Таким образом, когда группа из 26 молодых немецких режиссеров собралась в Оберхаузене в 1962 году, чтобы провозгласить «крах традиционного немецкого кино» и заявить о намерении «создать новый немецкий художественный фильм… свободный от условностей устоявшейся индустрии, от контроля групп особых интересов», они открыто признали влияние французов. Как Жан-Люк Годар восхвалял Ингмара Бергмана в 1957 году знаменитом эссе в Cahiers du Cinéma под названием Bergmanorama, в котором утверждал, что шведский «автор» был «самым оригинальным режиссером европейского кино», так и Эдгар Райц и его коллеги в Германии, а равно и молодые режиссеры по всей Западной Европе и Латинской Америке, брали пример с Годара и его друзей[399].

То, чем восхищались Трюффо, Годар и их коллеги в черно-белых американских фильмах своей юности, было отсутствием «искусственного». То, чему завидовали американские и другие наблюдатели в собственных импровизациях французских режиссеров на тему американского реализма, было их утонченностью и интеллектуальной изощренностью: уникальной французской способностью наделять мелкие человеческие взаимодействия внушающим благоговение культурным значением.
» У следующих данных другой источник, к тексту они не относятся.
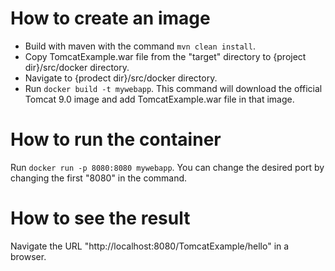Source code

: # How to create an image

- Build with maven with the command `mvn clean install`.
- Copy TomcatExample.war file from the "target" directory to {project dir}/src/docker directory.
- Navigate to {prodect dir}/src/docker directory.
- Run `docker build -t mywebapp`.
  This command will download the official Tomcat 9.0 image and add TomcatExample.war file in that image.

# How to run the container
 
Run `docker run -p 8080:8080 mywebapp`. You can change the desired port by changing the first "8080" in the command.

# How to see the result

Navigate the URL "http://localhost:8080/TomcatExample/hello" in a browser.
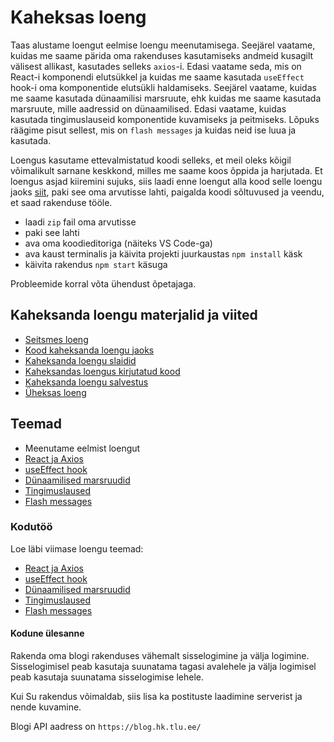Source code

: # Kaheksas loeng

Taas alustame loengut eelmise loengu meenutamisega. Seejärel vaatame, kuidas me saame pärida oma rakenduses kasutamiseks andmeid kusagilt välisest allikast, kasutades selleks `axios`-i. Edasi vaatame seda, mis on React-i komponendi elutsükkel ja kuidas me saame kasutada `useEffect` hook-i oma komponentide elutsükli haldamiseks. Seejärel vaatame, kuidas me saame kasutada dünaamilisi marsruute, ehk kuidas me saame kasutada marsruute, mille aadressid on dünaamilised. Edasi vaatame, kuidas kasutada tingimuslauseid komponentide kuvamiseks ja peitmiseks. Lõpuks räägime pisut sellest, mis on `flash messages` ja kuidas neid ise luua ja kasutada.

Loengus kasutame ettevalmistatud koodi selleks, et meil oleks kõigil võimalikult sarnane keskkond, milles me saame koos õppida ja harjutada. Et loengus asjad kiiremini sujuks, siis laadi enne loengut alla kood selle loengu jaoks [siit](./code/blog.zip), paki see oma arvutisse lahti, paigalda koodi sõltuvused ja veendu, et saad rakenduse tööle.

- laadi `zip` fail oma arvutisse
- paki see lahti
- ava oma koodieditoriga (näiteks VS Code-ga)
- ava kaust terminalis ja käivita projekti juurkaustas `npm install` käsk
- käivita rakendus `npm start` käsuga

Probleemide korral võta ühendust õpetajaga.

## Kaheksanda loengu materjalid ja viited

- [Seitsmes loeng](../Lesson-07/README.md)
- [Kood kaheksanda loengu jaoks](./code/blog.zip)
- [Kaheksanda loengu slaidid](Slides.md)
- [Kaheksandas loengus kirjutatud kood]()
- [Kaheksanda loengu salvestus]()
- [Üheksas loeng](../Lesson-09/README.md)

## Teemad

- Meenutame eelmist loengut
- [React ja Axios](../../../Subjects/Front-End-Frameworks/Topics/React-Axios/README.md)
- [useEffect hook](../../../Subjects/Front-End-Frameworks/Topics/React-UseEffect/README.md)
- [Dünaamilised marsruudid](../../../Subjects/Front-End-Frameworks/Topics/React-Routing/README.md#dünaamilised-marsruudid)
- [Tingimuslaused](../../../Subjects/Front-End-Frameworks/Topics/React-Conditional-Rendering/README.md)
- [Flash messages](../../../Subjects/Front-End-Frameworks/Topics/React-Flash-Messages/README.md)

### Kodutöö

Loe läbi viimase loengu teemad:

- [React ja Axios](https://github.com/HK-Mikrokraadid/Veebiarendus/blob/main/Subjects/Front-End-Frameworks/Topics/React-Axios/README.md)
- [useEffect hook](https://github.com/HK-Mikrokraadid/Veebiarendus/blob/main/Subjects/Front-End-Frameworks/Topics/React-UseEffect/README.md)
- [Dünaamilised marsruudid](https://github.com/HK-Mikrokraadid/Veebiarendus/blob/main/Subjects/Front-End-Frameworks/Topics/React-Routing/README.md#d%C3%BCnaamilised-marsruudid)
- [Tingimuslaused](https://github.com/HK-Mikrokraadid/Veebiarendus/blob/main/Subjects/Front-End-Frameworks/Topics/React-Conditional-Rendering/README.md)
- [Flash messages](https://github.com/HK-Mikrokraadid/Veebiarendus/blob/main/Subjects/Front-End-Frameworks/Topics/React-Flash-Messages/README.md)

#### Kodune ülesanne

Rakenda oma blogi rakenduses vähemalt sisselogimine ja välja logimine. Sisselogimisel peab kasutaja suunatama tagasi avalehele ja välja logimisel peab kasutaja suunatama sisselogimise lehele.

Kui Su rakendus võimaldab, siis lisa ka postituste laadimine serverist ja nende kuvamine.

Blogi API aadress on `https://blog.hk.tlu.ee/`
В фильме Эрика Ромера «Моя ночь у Мод» (1969) Жан-Луи – провинциальный математик, которого играет Жан-Луи Трентиньян, – проводит снежную ночь на диване в доме Мод (Франсуаза Фабиан), соблазнительно умной подруги его знакомого. Католик, Жан-Луи мучается над этическими последствиями ситуации и тем, должен ли он был или нет спать с хозяйкой, время от времени останавливаясь, чтобы обменяться моральными размышлениями с коллегой-коммунистом. Ничего не происходит, и он идет домой.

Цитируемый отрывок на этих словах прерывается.